Task brief:
Whenever a line of the data below holds the string "https", copy that line.

(Saved entries)
┄┄┄┄┄┄
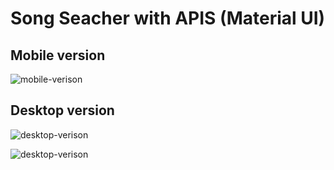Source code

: # Song Seacher with APIS (Material UI)

## Mobile version

![mobile-verison](https://i.ibb.co/WH9jMW1/mobile-version.png)

## Desktop version

![desktop-verison](https://i.ibb.co/MGBJ63V/desktop-version.png)

![desktop-verison](https://i.ibb.co/hsn0p8w/desktop-version2.png)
┄┄┄┄┄┄
Answer for this exercise:
![mobile-verison](https://i.ibb.co/WH9jMW1/mobile-version.png)
![desktop-verison](https://i.ibb.co/MGBJ63V/desktop-version.png)
![desktop-verison](https://i.ibb.co/hsn0p8w/desktop-version2.png)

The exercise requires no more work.